Bryan Garner (né le 17 novembre 1958) est un avocat, grammairien et lexicographe américain. Il écrit également sur la jurisprudence (et occasionnellement sur le golf). Il est l'auteur de plus de 25 livres, dont les plus connus sont Garner's Modern English Usage (4e éd. 2016) et Reading Law: The Interpretation of Legal Texts (2012—co-écrit avec le juge Antonin Scalia), ainsi que quatre versions intégrales éditions du Black's Law Dictionary. Il est professeur émérite de recherche en droit à la Southern Methodist University. Il enseigne également de temps à autre à la faculté de droit de l'Université du Texas, à la faculté de droit Texas A&M et à la faculté de droit Texas Tech.
En 2009, il a été nommé Auteur de rédaction juridique et d'ouvrages de référence de la décennie lors d'une cérémonie de remise des prix Burton à la Bibliothèque du Congrès. Il a reçu de nombreux autres prix, dont le Benjamin Franklin Book Award, le Scribes Book Award, le Bernie Siegan Award et un Lifetime Achievement Award du Center for Plain Language.
Son travail a joué un rôle central dans notre compréhension du jugement moderne, du plaidoyer, de la grammaire, de l'usage de l'anglais, de la lexicographie juridique et du système de jurisprudence de la common law. Ses livres sont fréquemment cités par les tribunaux américains de tous niveaux, y compris la Cour suprême des États-Unis.
The Winning Brief: 100 Tips for Persuasive Briefing in Trial and Appellate Courts pdf par Bryan Garner
It its first two editions The Winning Brief explained the art of effective writing in 100 concise, practical, and easy-to-use tips, proving that the key to writing well is to understand the judicial readership. This third edition of Bryan A. Garner's modern classic delivers the same invaluable guidelines with even more supporting evidence. Covering everything from the rules for planning and organizing a brief to openers that can capture a judge's attention from the
first few words, these tips add up to the most compelling, orderly, and visually appealing brief that an advocate can present.

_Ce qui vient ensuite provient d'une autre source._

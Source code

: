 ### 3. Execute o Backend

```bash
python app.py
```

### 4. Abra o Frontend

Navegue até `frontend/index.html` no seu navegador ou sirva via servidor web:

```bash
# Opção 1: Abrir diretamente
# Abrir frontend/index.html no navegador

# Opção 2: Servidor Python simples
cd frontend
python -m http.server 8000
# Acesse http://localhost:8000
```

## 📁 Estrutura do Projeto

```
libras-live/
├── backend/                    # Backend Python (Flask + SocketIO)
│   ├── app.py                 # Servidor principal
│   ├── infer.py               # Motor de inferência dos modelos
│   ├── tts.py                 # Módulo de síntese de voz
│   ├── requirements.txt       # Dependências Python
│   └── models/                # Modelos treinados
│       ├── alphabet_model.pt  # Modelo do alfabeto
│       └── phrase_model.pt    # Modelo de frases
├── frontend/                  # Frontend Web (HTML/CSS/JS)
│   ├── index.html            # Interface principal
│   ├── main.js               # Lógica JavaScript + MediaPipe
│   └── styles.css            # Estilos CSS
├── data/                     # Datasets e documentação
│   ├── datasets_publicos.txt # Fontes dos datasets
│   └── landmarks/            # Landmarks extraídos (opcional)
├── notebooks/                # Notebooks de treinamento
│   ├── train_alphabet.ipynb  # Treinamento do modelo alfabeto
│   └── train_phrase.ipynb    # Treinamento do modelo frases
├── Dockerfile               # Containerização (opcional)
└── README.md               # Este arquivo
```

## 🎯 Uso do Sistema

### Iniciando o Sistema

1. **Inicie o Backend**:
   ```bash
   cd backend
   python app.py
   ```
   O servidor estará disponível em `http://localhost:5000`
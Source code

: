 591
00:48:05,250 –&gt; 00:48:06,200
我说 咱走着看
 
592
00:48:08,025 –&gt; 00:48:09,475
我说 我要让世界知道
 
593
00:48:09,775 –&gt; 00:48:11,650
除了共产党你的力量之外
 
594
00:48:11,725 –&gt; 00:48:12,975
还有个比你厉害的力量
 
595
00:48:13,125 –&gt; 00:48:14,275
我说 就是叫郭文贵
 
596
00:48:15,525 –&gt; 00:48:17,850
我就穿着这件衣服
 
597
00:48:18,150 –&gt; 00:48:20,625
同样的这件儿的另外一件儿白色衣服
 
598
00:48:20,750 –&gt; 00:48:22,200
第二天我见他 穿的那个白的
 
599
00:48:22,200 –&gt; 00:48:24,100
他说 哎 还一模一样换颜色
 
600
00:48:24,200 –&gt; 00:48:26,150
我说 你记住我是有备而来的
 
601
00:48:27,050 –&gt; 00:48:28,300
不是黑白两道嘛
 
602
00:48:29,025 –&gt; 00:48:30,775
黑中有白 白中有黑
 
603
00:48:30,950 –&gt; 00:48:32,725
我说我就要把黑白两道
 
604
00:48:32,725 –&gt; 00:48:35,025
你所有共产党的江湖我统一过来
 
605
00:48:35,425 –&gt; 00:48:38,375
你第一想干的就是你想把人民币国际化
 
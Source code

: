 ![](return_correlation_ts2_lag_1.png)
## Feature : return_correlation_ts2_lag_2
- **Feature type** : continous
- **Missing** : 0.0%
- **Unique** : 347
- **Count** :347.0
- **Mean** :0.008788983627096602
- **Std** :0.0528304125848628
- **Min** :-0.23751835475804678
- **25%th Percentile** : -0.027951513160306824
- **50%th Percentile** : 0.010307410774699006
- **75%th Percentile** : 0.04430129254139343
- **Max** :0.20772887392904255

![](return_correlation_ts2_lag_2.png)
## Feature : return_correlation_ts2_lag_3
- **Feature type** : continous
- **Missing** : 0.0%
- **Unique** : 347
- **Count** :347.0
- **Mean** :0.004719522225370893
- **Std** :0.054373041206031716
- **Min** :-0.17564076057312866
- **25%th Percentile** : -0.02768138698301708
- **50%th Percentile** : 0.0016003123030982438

In Garner's view, good writing is good thinking put to paper. "Never write a sentence that you couldn't easily speak," he warns - and demonstrates how to do just that. Every tip begins with a set of quotable quotes from experts, followed by Garner's masterly advice on building sound paragraphs, drafting crisp sentences, choosing the best words ("Strike pursuant to from your vocabulary."), quoting authority, citing sources, and designing a document that looks as impressive as it reads.
Throughout, Garner shows how to edit for maximal impact, using vivid before-and-after examples that apply the basics of rhetoric to persuasive writing.
In this much-expanded third edition, Garner has perfected the text with nine new tips, hundreds of new examples, and amplified explanations throughout-all in his trademark style. Among the new sections are tips on understanding judges' reading habits, answering opponents' arguments, writing effective reply briefs, using authorities persuasively, and organizing arguments based on statutes and contracts. Quotable quotes, which Garner carefully assembled after years of wide reading and close
study, have been expanded and improved throughout the book. There is also a new appendix on a remarkable brief that some consider the best ever written ("a beautiful marriage of rhetorical skill, thorough research, and humane lawyering").
Perhaps the biggest change to this edition is that every tip now ends with a summary checklist that recaps and crystalizes the subpoints just covered, with further ideas for improvement. Garner conceived these checklists in part as a way to help readers approach his book as a set of 100 tutorials. Reviewing and practicing each tip will offer brief-writers a degree of mastery that more cavalier colleagues will find difficult to equal.
An invaluable resource for attorneys, law clerks, judges, paralegals, law students and their teachers, The Winning Brief has the qualities that make all of Garner's books so popular: authority, accessibility, and page after page of techniques that work. If you're writing to win a case, this book shouldn't merely be on your shelf-it should be open on your desk.